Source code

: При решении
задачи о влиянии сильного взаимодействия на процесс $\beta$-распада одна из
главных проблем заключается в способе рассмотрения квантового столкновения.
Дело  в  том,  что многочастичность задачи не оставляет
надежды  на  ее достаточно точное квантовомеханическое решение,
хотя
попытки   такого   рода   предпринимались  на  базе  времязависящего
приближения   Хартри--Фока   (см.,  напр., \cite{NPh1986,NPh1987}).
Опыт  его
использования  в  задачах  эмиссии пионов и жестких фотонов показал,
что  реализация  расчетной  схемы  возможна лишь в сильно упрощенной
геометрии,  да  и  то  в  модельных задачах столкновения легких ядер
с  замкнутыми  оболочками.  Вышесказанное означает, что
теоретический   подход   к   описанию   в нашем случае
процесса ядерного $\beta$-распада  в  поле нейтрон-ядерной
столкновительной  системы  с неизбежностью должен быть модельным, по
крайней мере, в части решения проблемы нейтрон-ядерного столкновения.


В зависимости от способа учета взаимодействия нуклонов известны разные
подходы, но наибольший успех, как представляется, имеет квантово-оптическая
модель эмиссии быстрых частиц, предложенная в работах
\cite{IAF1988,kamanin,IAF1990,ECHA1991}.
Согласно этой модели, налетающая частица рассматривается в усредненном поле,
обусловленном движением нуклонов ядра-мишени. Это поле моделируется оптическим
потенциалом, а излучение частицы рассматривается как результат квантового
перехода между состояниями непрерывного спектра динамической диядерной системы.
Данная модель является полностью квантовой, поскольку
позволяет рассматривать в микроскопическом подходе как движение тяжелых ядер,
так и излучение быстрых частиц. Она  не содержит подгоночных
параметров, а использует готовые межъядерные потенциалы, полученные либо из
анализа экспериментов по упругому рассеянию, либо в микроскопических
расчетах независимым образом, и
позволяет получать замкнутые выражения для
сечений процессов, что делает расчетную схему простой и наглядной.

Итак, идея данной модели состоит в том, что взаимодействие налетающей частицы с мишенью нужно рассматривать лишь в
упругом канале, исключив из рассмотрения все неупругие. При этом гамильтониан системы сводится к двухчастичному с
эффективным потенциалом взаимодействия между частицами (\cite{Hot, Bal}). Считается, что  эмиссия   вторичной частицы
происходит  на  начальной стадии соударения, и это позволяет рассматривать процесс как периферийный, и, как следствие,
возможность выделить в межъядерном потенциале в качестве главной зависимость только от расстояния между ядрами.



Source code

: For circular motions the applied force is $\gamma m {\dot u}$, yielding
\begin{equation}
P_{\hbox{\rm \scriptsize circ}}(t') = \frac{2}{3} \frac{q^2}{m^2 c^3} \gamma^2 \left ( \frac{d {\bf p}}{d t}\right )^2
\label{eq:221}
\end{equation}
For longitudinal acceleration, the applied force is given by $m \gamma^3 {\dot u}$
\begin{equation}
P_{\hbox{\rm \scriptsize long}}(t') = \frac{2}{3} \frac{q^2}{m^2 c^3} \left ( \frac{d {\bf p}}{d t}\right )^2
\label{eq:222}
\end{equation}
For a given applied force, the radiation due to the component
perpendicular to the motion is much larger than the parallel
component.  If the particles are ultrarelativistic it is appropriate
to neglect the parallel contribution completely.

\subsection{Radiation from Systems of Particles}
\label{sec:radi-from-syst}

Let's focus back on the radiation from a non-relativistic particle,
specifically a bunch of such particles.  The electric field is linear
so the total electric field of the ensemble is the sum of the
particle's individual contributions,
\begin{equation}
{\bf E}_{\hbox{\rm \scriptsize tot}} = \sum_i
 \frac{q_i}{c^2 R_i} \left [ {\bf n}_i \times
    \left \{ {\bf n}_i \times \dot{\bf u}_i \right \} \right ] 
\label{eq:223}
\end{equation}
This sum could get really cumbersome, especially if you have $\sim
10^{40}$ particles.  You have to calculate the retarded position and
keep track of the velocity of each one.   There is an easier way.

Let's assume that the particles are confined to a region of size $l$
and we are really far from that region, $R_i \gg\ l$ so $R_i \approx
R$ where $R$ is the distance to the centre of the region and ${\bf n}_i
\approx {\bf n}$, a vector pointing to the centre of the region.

■ **Task objective**
Nothing in the listing may be changed; retype it all exactly.

■ **Task result**
Source code

: При решении
задачи о влиянии сильного взаимодействия на процесс $\beta$-распада одна из
главных проблем заключается в способе рассмотрения квантового столкновения.
Дело  в  том,  что многочастичность задачи не оставляет
надежды  на  ее достаточно точное квантовомеханическое решение,
хотя
попытки   такого   рода   предпринимались  на  базе  времязависящего
приближения   Хартри--Фока   (см.,  напр., \cite{NPh1986,NPh1987}).
Опыт  его
использования  в  задачах  эмиссии пионов и жестких фотонов показал,
что  реализация  расчетной  схемы  возможна лишь в сильно упрощенной
геометрии,  да  и  то  в  модельных задачах столкновения легких ядер
с  замкнутыми  оболочками.  Вышесказанное означает, что
теоретический   подход   к   описанию   в нашем случае
процесса ядерного $\beta$-распада  в  поле нейтрон-ядерной
столкновительной  системы  с неизбежностью должен быть модельным, по
крайней мере, в части решения проблемы нейтрон-ядерного столкновения.


В зависимости от способа учета взаимодействия нуклонов известны разные
подходы, но наибольший успех, как представляется, имеет квантово-оптическая
модель эмиссии быстрых частиц, предложенная в работах
\cite{IAF1988,kamanin,IAF1990,ECHA1991}.
Согласно этой модели, налетающая частица рассматривается в усредненном поле,
обусловленном движением нуклонов ядра-мишени. Это поле моделируется оптическим
потенциалом, а излучение частицы рассматривается как результат квантового
перехода между состояниями непрерывного спектра динамической диядерной системы.
Данная модель является полностью квантовой, поскольку
позволяет рассматривать в микроскопическом подходе как движение тяжелых ядер,
так и излучение быстрых частиц. Она  не содержит подгоночных
параметров, а использует готовые межъядерные потенциалы, полученные либо из
анализа экспериментов по упругому рассеянию, либо в микроскопических
расчетах независимым образом, и
позволяет получать замкнутые выражения для
сечений процессов, что делает расчетную схему простой и наглядной.

Итак, идея данной модели состоит в том, что взаимодействие налетающей частицы с мишенью нужно рассматривать лишь в
упругом канале, исключив из рассмотрения все неупругие. При этом гамильтониан системы сводится к двухчастичному с
эффективным потенциалом взаимодействия между частицами (\cite{Hot, Bal}). Считается, что  эмиссия   вторичной частицы
происходит  на  начальной стадии соударения, и это позволяет рассматривать процесс как периферийный, и, как следствие,
возможность выделить в межъядерном потенциале в качестве главной зависимость только от расстояния между ядрами.



Source code

: For circular motions the applied force is $\gamma m {\dot u}$, yielding
\begin{equation}
P_{\hbox{\rm \scriptsize circ}}(t') = \frac{2}{3} \frac{q^2}{m^2 c^3} \gamma^2 \left ( \frac{d {\bf p}}{d t}\right )^2
\label{eq:221}
\end{equation}
For longitudinal acceleration, the applied force is given by $m \gamma^3 {\dot u}$
\begin{equation}
P_{\hbox{\rm \scriptsize long}}(t') = \frac{2}{3} \frac{q^2}{m^2 c^3} \left ( \frac{d {\bf p}}{d t}\right )^2
\label{eq:222}
\end{equation}
For a given applied force, the radiation due to the component
perpendicular to the motion is much larger than the parallel
component.  If the particles are ultrarelativistic it is appropriate
to neglect the parallel contribution completely.

\subsection{Radiation from Systems of Particles}
\label{sec:radi-from-syst}

Let's focus back on the radiation from a non-relativistic particle,
specifically a bunch of such particles.  The electric field is linear
so the total electric field of the ensemble is the sum of the
particle's individual contributions,
\begin{equation}
{\bf E}_{\hbox{\rm \scriptsize tot}} = \sum_i
 \frac{q_i}{c^2 R_i} \left [ {\bf n}_i \times
    \left \{ {\bf n}_i \times \dot{\bf u}_i \right \} \right ] 
\label{eq:223}
\end{equation}
This sum could get really cumbersome, especially if you have $\sim
10^{40}$ particles.  You have to calculate the retarded position and
keep track of the velocity of each one.   There is an easier way.

Let's assume that the particles are confined to a region of size $l$
and we are really far from that region, $R_i \gg\ l$ so $R_i \approx
R$ where $R$ is the distance to the centre of the region and ${\bf n}_i
\approx {\bf n}$, a vector pointing to the centre of the region.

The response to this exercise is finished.